▶ [TASK DESCRIPTION]: Report the number of lines in the data below that hold "CloudEvent", without any other words.

Segment Start: DATA TO USE

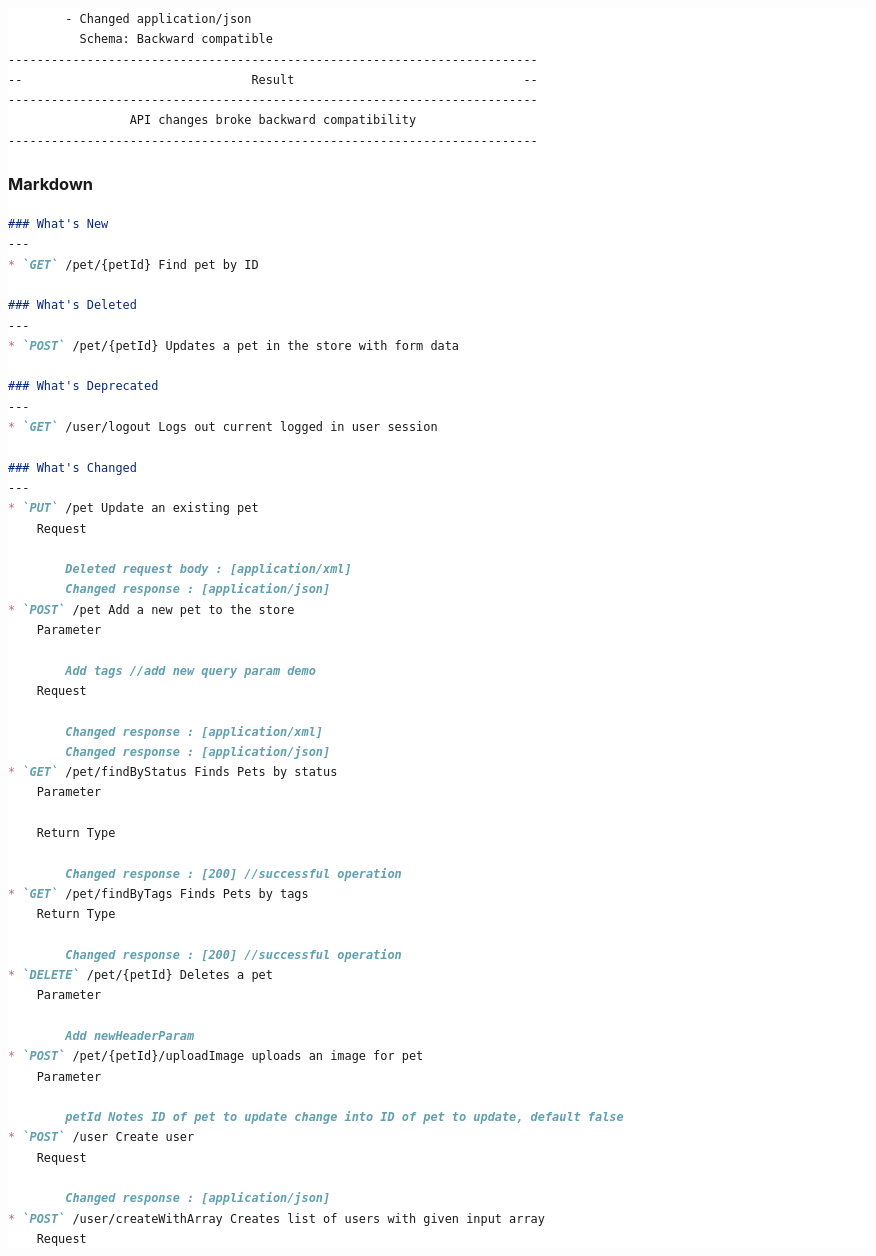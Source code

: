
 ```text
        - Changed application/json
          Schema: Backward compatible
--------------------------------------------------------------------------
--                                Result                                --
--------------------------------------------------------------------------
                 API changes broke backward compatibility                 
--------------------------------------------------------------------------
```

### Markdown

```markdown
### What's New
---
* `GET` /pet/{petId} Find pet by ID

### What's Deleted
---
* `POST` /pet/{petId} Updates a pet in the store with form data

### What's Deprecated
---
* `GET` /user/logout Logs out current logged in user session

### What's Changed
---
* `PUT` /pet Update an existing pet  
    Request

        Deleted request body : [application/xml]
        Changed response : [application/json]
* `POST` /pet Add a new pet to the store  
    Parameter

        Add tags //add new query param demo
    Request

        Changed response : [application/xml]
        Changed response : [application/json]
* `GET` /pet/findByStatus Finds Pets by status  
    Parameter

    Return Type

        Changed response : [200] //successful operation
* `GET` /pet/findByTags Finds Pets by tags  
    Return Type

        Changed response : [200] //successful operation
* `DELETE` /pet/{petId} Deletes a pet  
    Parameter

        Add newHeaderParam
* `POST` /pet/{petId}/uploadImage uploads an image for pet  
    Parameter

        petId Notes ID of pet to update change into ID of pet to update, default false
* `POST` /user Create user  
    Request

        Changed response : [application/json]
* `POST` /user/createWithArray Creates list of users with given input array  
    Request
```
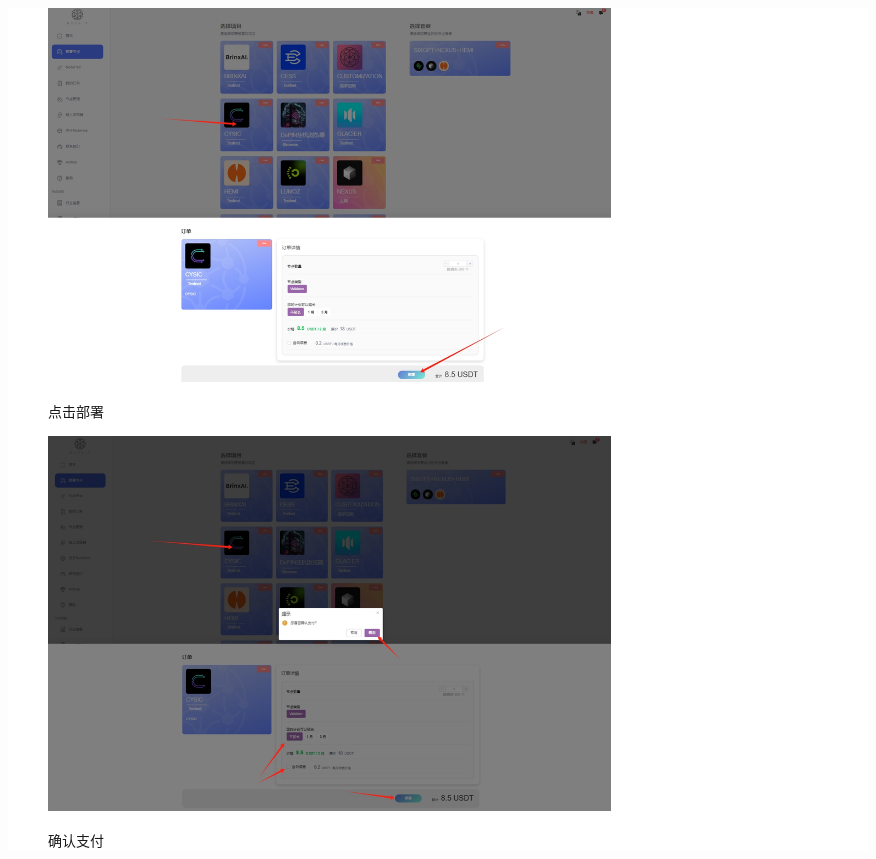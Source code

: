 <figure><img src="../../.gitbook/assets/微信截图_20250214162134.png" alt="" width="563"><figcaption><p>点击部署</p></figcaption></figure>

<figure><img src="../../.gitbook/assets/微信截图_20250214162225.png" alt="" width="563"><figcaption><p>确认支付</p></figcaption></figure>
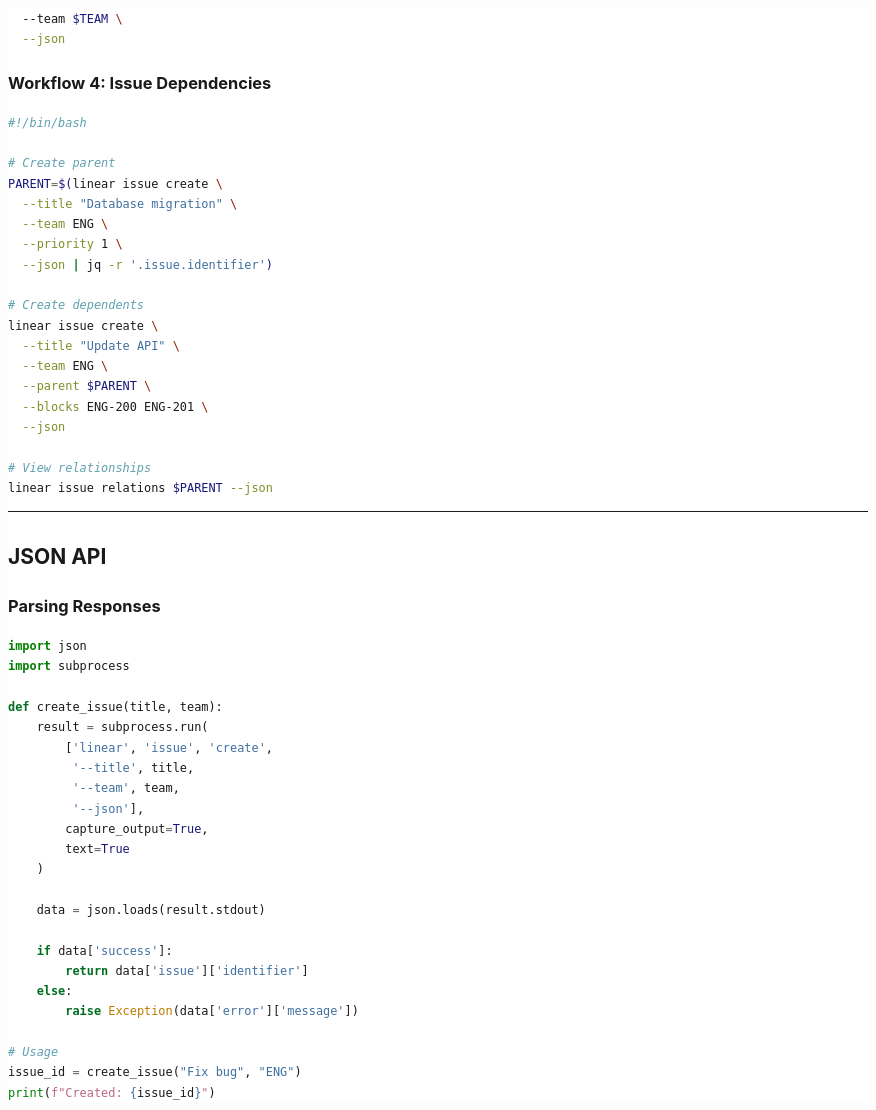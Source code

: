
 ```bash
  --team $TEAM \
  --json
```

### Workflow 4: Issue Dependencies

```bash
#!/bin/bash

# Create parent
PARENT=$(linear issue create \
  --title "Database migration" \
  --team ENG \
  --priority 1 \
  --json | jq -r '.issue.identifier')

# Create dependents
linear issue create \
  --title "Update API" \
  --team ENG \
  --parent $PARENT \
  --blocks ENG-200 ENG-201 \
  --json

# View relationships
linear issue relations $PARENT --json
```

---

## JSON API

### Parsing Responses

```python
import json
import subprocess

def create_issue(title, team):
    result = subprocess.run(
        ['linear', 'issue', 'create',
         '--title', title,
         '--team', team,
         '--json'],
        capture_output=True,
        text=True
    )

    data = json.loads(result.stdout)

    if data['success']:
        return data['issue']['identifier']
    else:
        raise Exception(data['error']['message'])

# Usage
issue_id = create_issue("Fix bug", "ENG")
print(f"Created: {issue_id}")
```
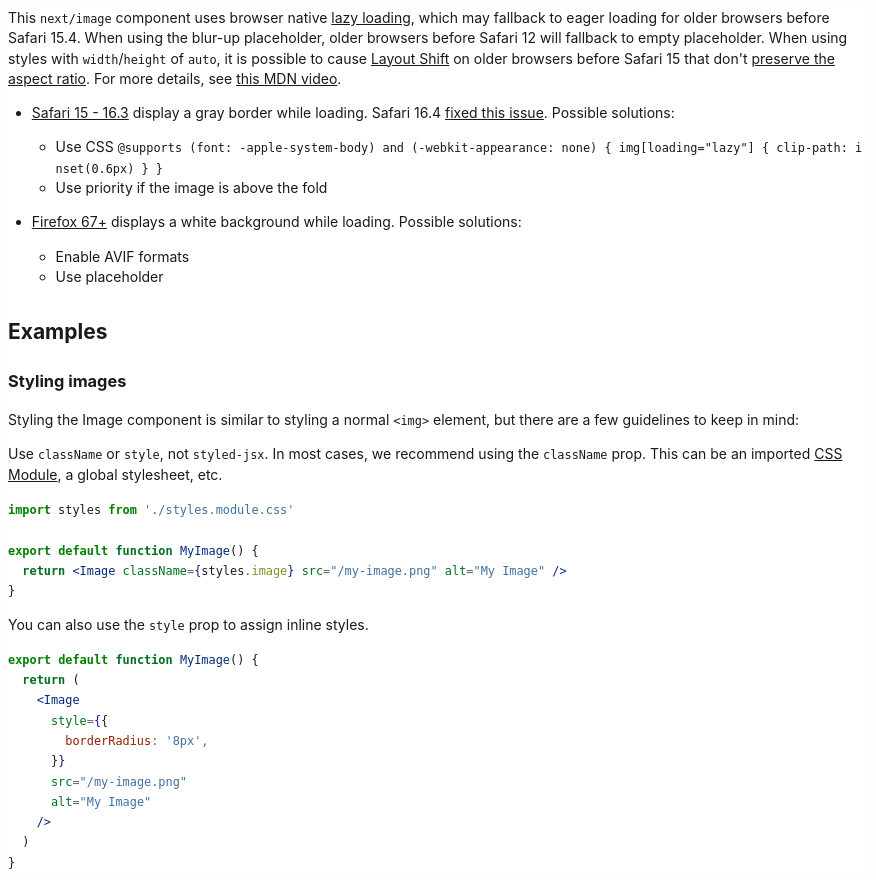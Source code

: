 This `next/image` component uses browser native [lazy loading](https://caniuse.com/loading-lazy-attr), which may fallback to eager loading for older browsers before Safari 15.4. When using the blur-up placeholder, older browsers before Safari 12 will fallback to empty placeholder. When using styles with `width`/`height` of `auto`, it is possible to cause [Layout Shift](https://web.dev/cls/) on older browsers before Safari 15 that don't [preserve the aspect ratio](https://caniuse.com/mdn-html_elements_img_aspect_ratio_computed_from_attributes). For more details, see [this MDN video](https://www.youtube.com/watch?v=4-d_SoCHeWE).

- [Safari 15 - 16.3](https://bugs.webkit.org/show_bug.cgi?id=243601) display a gray border while loading. Safari 16.4 [fixed this issue](https://webkit.org/blog/13966/webkit-features-in-safari-16-4/#:~:text=Now%20in%20Safari%2016.4%2C%20a%20gray%20line%20no%20longer%20appears%20to%20mark%20the%20space%20where%20a%20lazy%2Dloaded%20image%20will%20appear%20once%20it%E2%80%99s%20been%20loaded.). Possible solutions:
  - Use CSS `@supports (font: -apple-system-body) and (-webkit-appearance: none) { img[loading="lazy"] { clip-path: inset(0.6px) } }`
  - Use priority if the image is above the fold

- [Firefox 67+](https://bugzilla.mozilla.org/show_bug.cgi?id=1556156) displays a white background while loading. Possible solutions:
  - Enable AVIF formats
  - Use placeholder

## Examples

### Styling images

Styling the Image component is similar to styling a normal `<img>` element, but there are a few guidelines to keep in mind:

Use `className` or `style`, not `styled-jsx`. In most cases, we recommend using the `className` prop. This can be an imported [CSS Module](https://nextjs.org/docs/app/getting-started/css), a global stylesheet, etc.

```jsx
import styles from './styles.module.css'

export default function MyImage() {
  return <Image className={styles.image} src="/my-image.png" alt="My Image" />
}
```

You can also use the `style` prop to assign inline styles.

```jsx
export default function MyImage() {
  return (
    <Image
      style={{
        borderRadius: '8px',
      }}
      src="/my-image.png"
      alt="My Image"
    />
  )
}
```
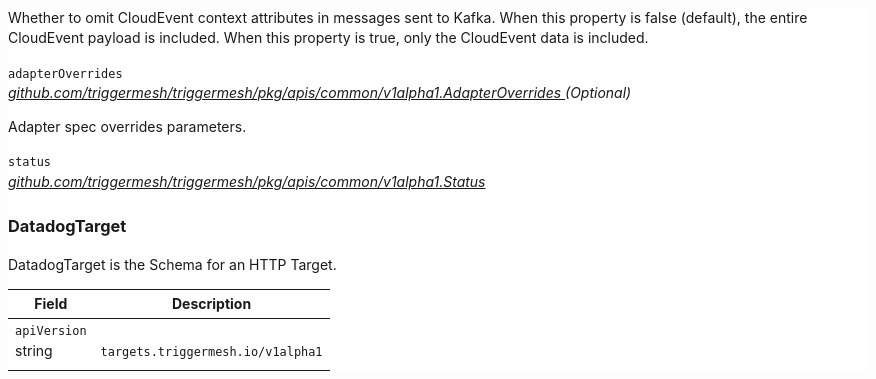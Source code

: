 </td>
<td>
<p>Whether to omit CloudEvent context attributes in messages sent to Kafka.
When this property is false (default), the entire CloudEvent payload is included.
When this property is true, only the CloudEvent data is included.</p>
</td>
</tr>
<tr>
<td>
<code>adapterOverrides</code></br>
<em>
<a href="https://pkg.go.dev/github.com/triggermesh/triggermesh/pkg/apis/common/v1alpha1#AdapterOverrides">
github.com/triggermesh/triggermesh/pkg/apis/common/v1alpha1.AdapterOverrides
</a>
</em>
</td>
<td>
<em>(Optional)</em>
<p>Adapter spec overrides parameters.</p>
</td>
</tr>
</table>
</td>
</tr>
<tr>
<td>
<code>status</code></br>
<em>
<a href="https://pkg.go.dev/github.com/triggermesh/triggermesh/pkg/apis/common/v1alpha1#Status">
github.com/triggermesh/triggermesh/pkg/apis/common/v1alpha1.Status
</a>
</em>
</td>
<td>
</td>
</tr>
</tbody>
</table>
<h3 id="targets.triggermesh.io/v1alpha1.DatadogTarget">DatadogTarget
</h3>
<p>
<p>DatadogTarget is the Schema for an HTTP Target.</p>
</p>
<table>
<thead>
<tr>
<th>Field</th>
<th>Description</th>
</tr>
</thead>
<tbody>
<tr>
<td>
<code>apiVersion</code></br>
string</td>
<td>
<code>
targets.triggermesh.io/v1alpha1
</code>
</td>
</tr>
<tr>
<td>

Segment End: DATA TO USE

▶ [SOLUTION BELOW]: 3